China opens ‘A’ door for foreign investors
The latest spasms in Chinese stocks have many investors running for the exits. But some analysts are keeping their eye on the big picture.
Morningstar has just published a research report about investing in Shanghai- and Shenzhen-listed stocks, known as China A-Shares. Titled “China Opens ‘A’ Door for Foreign Investors,” the report by Morningstar senior manager research analyst Patricia Oey notes that the $3 trillion Shanghai and Shenzhen equity markets have increasingly become open to foreign investment, prompting the likely inclusion of China A-Shares in MSCI’s and FTSE Russell’s global equity indexes—and the index funds that track them—in the coming years. In addition, Oey points out that Vanguard recently announced it will add China A-Shares to its emerging markets index fund and ETF starting later this year.
“Over the past few years, China has implemented a number of initiatives to allow for controlled foreign fund flows into its onshore equity markets, as part of its goal to gradually liberalize its economy,” Oey writes. “Index providers MSCI and FTSE Russell are monitoring these efforts and currently have Shanghai- and Shenzhen-listed stocks, also known as China A-Shares, on a watchlist for inclusion in their respective global equity indexes.”
The analyst acknowledges that adding China A-Shares at this time would have minimal effect on global and international equity indexes, as China accounts for a very small percentage in these benchmarks. On the other hand, Oey notes that adding China A-Shares would have a major impact on emerging-markets indexes. China already accounts for 25%-30% (via Hong Kong-listed Chinese stocks) in broad emerging-markets equity benchmarks, so the addition of China A-Shares would result in a much larger China allocation.
Emerging-markets funds are already opening their doors. “Both MSCI and FTSE Russell plan to add China A-Shares in a gradual fashion, where China A-Shares would initially account for a single-digit percentage of their respective emerging-markets indexes,” Oey said. “Over the long term, as China continues to open access to its markets, China A-Shares could account for 20%- 25% of an emerging-markets index, for a total China allocation, including Hong Kong-listings, of 40%- 50% (using prices as of June 30, 2015).”
Vanguard has seen the writing on the wall and is getting a jump on this possible benchmark change (and potentially large foreign fund inflows) by announcing that it will add China A-Shares to its emerging-markets index fund, Oey says.
Vanguard Emerging Markets Stock Index Fund (VEIEX) and (VWO) currently tracks the FTSE Emerging Index. But the report says it will switch later this year to an index that includes China A-Shares at a capped level. This China AShare allocation will rise gradually as China liberalizes foreign investor access to its equity markets.

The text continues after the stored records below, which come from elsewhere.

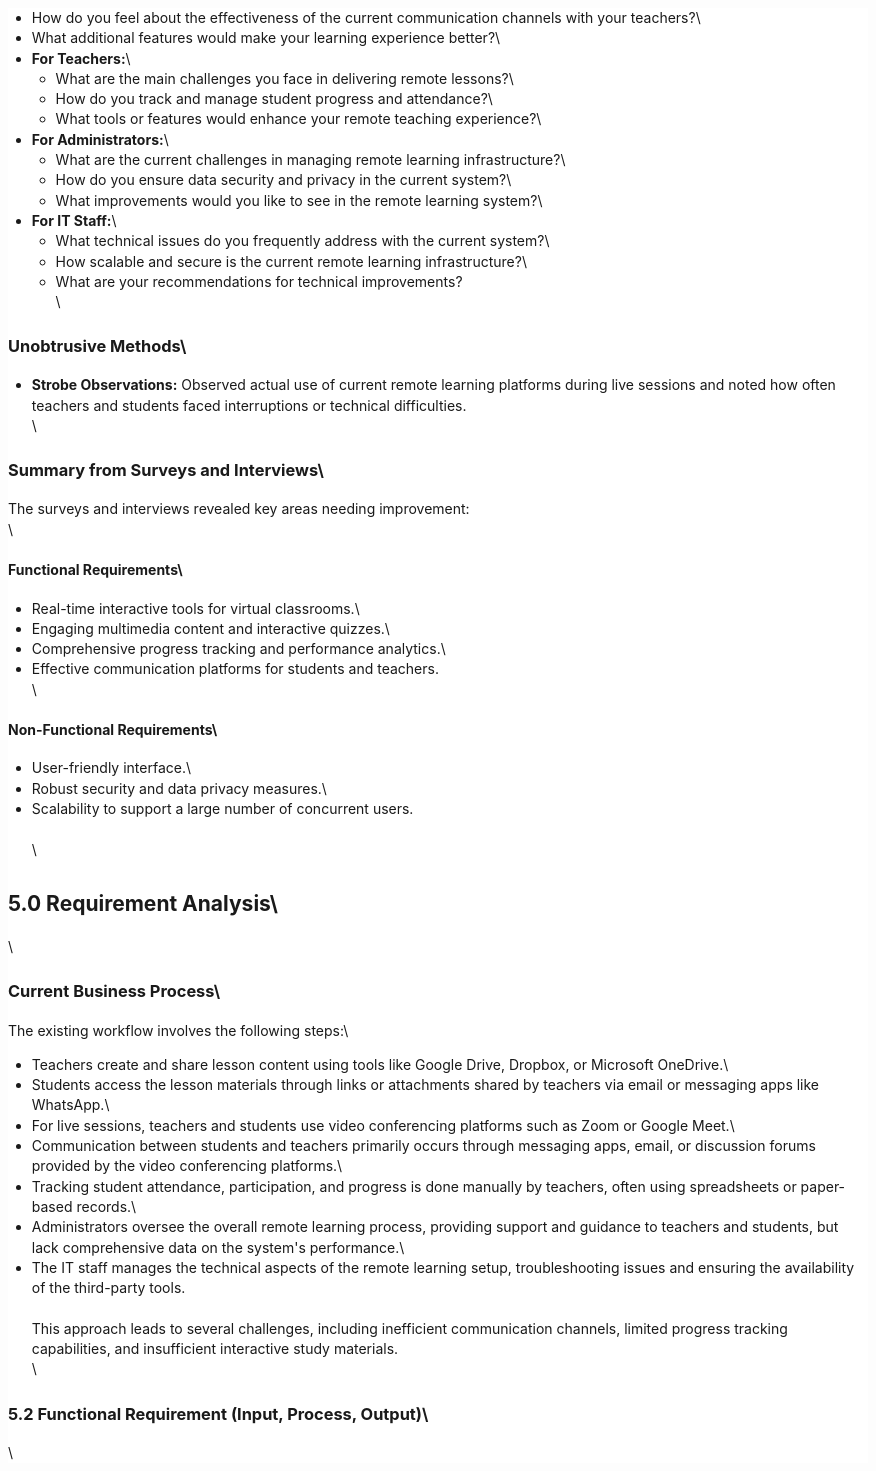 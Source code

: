   - How do you feel about the effectiveness of the current communication channels with your teachers?\
  - What additional features would make your learning experience better?\
- **For Teachers:**\
  - What are the main challenges you face in delivering remote lessons?\
  - How do you track and manage student progress and attendance?\
  - What tools or features would enhance your remote teaching experience?\
- **For Administrators:**\
  - What are the current challenges in managing remote learning infrastructure?\
  - How do you ensure data security and privacy in the current system?\
  - What improvements would you like to see in the remote learning system?\
- **For IT Staff:**\
  - What technical issues do you frequently address with the current system?\
  - How scalable and secure is the current remote learning infrastructure?\
  - What are your recommendations for technical improvements?\
\
### Unobtrusive Methods\
- **Strobe Observations:** Observed actual use of current remote learning platforms during live sessions and noted how often teachers and students faced interruptions or technical difficulties.\
\
### Summary from Surveys and Interviews\
The surveys and interviews revealed key areas needing improvement:\
\
#### Functional Requirements\
- Real-time interactive tools for virtual classrooms.\
- Engaging multimedia content and interactive quizzes.\
- Comprehensive progress tracking and performance analytics.\
- Effective communication platforms for students and teachers.\
\
#### Non-Functional Requirements\
- User-friendly interface.\
- Robust security and data privacy measures.\
- Scalability to support a large number of concurrent users.\
\
\
## 5.0 Requirement Analysis\
\
### Current Business Process\
The existing workflow involves the following steps:\
- Teachers create and share lesson content using tools like Google Drive, Dropbox, or Microsoft OneDrive.\
- Students access the lesson materials through links or attachments shared by teachers via email or messaging apps like WhatsApp.\
- For live sessions, teachers and students use video conferencing platforms such as Zoom or Google Meet.\
- Communication between students and teachers primarily occurs through messaging apps, email, or discussion forums provided by the video conferencing platforms.\
- Tracking student attendance, participation, and progress is done manually by teachers, often using spreadsheets or paper-based records.\
- Administrators oversee the overall remote learning process, providing support and guidance to teachers and students, but lack comprehensive data on the system's performance.\
- The IT staff manages the technical aspects of the remote learning setup, troubleshooting issues and ensuring the availability of the third-party tools.\
\
This approach leads to several challenges, including inefficient communication channels, limited progress tracking capabilities, and insufficient interactive study materials.\
\
### 5.2 Functional Requirement (Input, Process, Output)\
\
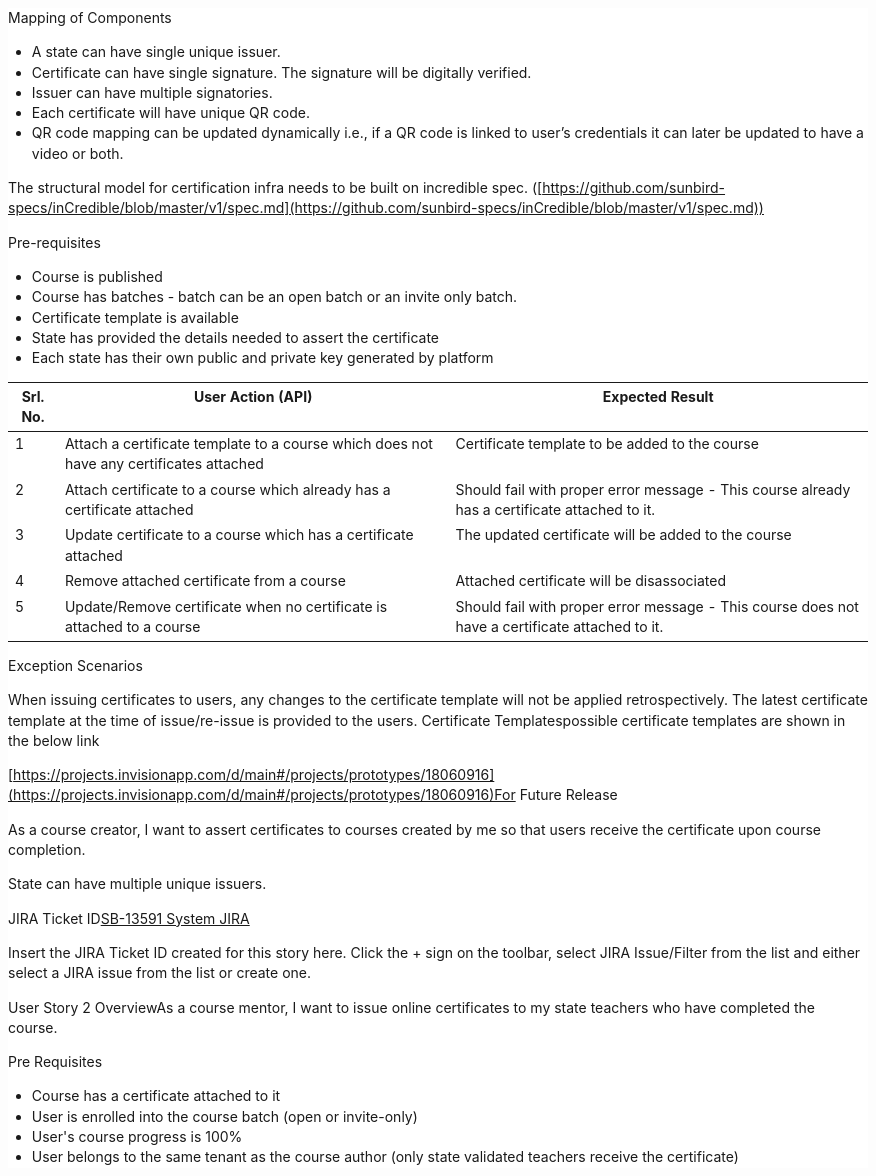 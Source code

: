 
Mapping of Components

* A state can have single unique issuer.
* Certificate can have single signature. The signature will be digitally verified.
* Issuer can have multiple signatories.&#x20;
* Each certificate will have unique QR code.&#x20;
* QR code mapping can be updated dynamically i.e., if a QR code is linked to user’s credentials it can later be updated to have a video or both.

The structural model for certification infra needs to be built on incredible spec. ([https://github.com/sunbird-specs/inCredible/blob/master/v1/spec.md](https://github.com/sunbird-specs/inCredible/blob/master/v1/spec.md))

Pre-requisites

* Course is published
* Course has batches - batch can be an open batch or an invite only batch.
* Certificate template is available
* State has provided the details needed to assert the certificate
* Each state has their own public and private key generated by platform

| Srl. No. | User Action (API)                                                                       | Expected Result                                                                                 |
| -------- | --------------------------------------------------------------------------------------- | ----------------------------------------------------------------------------------------------- |
| 1        | Attach a certificate template to a course which does not have any certificates attached | Certificate template to be added to the course                                                  |
| 2        | Attach certificate to a course which already has a certificate attached                 | Should fail with proper error message - This course already has a certificate attached to it.   |
| 3        | Update certificate to a course which has a certificate attached                         | The updated certificate will be added to the course                                             |
| 4        | Remove attached certificate from a course                                               | Attached certificate will be disassociated                                                      |
| 5        | Update/Remove certificate when no certificate is attached to a course                   | Should fail with proper error message - This course does not have a certificate attached to it. |

Exception Scenarios

When issuing certificates to users, any changes to the certificate template will not be applied retrospectively. The latest certificate template at the time of issue/re-issue is provided to the users. Certificate Templatespossible certificate templates are shown in the below link

[https://projects.invisionapp.com/d/main#/projects/prototypes/18060916](https://projects.invisionapp.com/d/main#/projects/prototypes/18060916)For Future Release

As a course creator, I want to assert certificates to courses created by me so that users receive the certificate upon course completion.

State can have multiple unique issuers.

JIRA Ticket ID[SB-13591 System JIRA](https://browse/SB-13591)

Insert the JIRA Ticket ID created for this story here. Click the + sign on the toolbar, select JIRA Issue/Filter from the list and either select a JIRA issue from the list or create one.  &#x20;

User Story 2 OverviewAs a course mentor, I want to issue online certificates to my state teachers who have completed the course.

Pre Requisites

* Course has a certificate attached to it
* User is enrolled into the course batch (open or invite-only)
* User's course progress is 100%
* User belongs to the same tenant as the course author (only state validated teachers receive the certificate)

Now here comes the Surgeon General’s Warning on Chinese stocks: “Investors may be concerned about a large allocation to China. Most listed Chinese companies are government-controlled firms, and at times, state interests can take precedence over profitability,” Oey said “The government maintains a very heavy hand in the market, as it recently helped fuel an equity market bubble, only to have to take aggressive measures to try to mitigate a subsequent slide. China is also trying to implement a wide range of economic reforms, as well as manage a slowing economy. There is regulatory uncertainty regarding how China plans to meet these goals, and this continues to be a significant source of market volatility. Investors who hold emerging-markets index funds should consider if they want a potentially very large exposure to Chinese equities within their fund.”
Should they worry about a large China exposure? Check back with Asia Unhedged in a few months.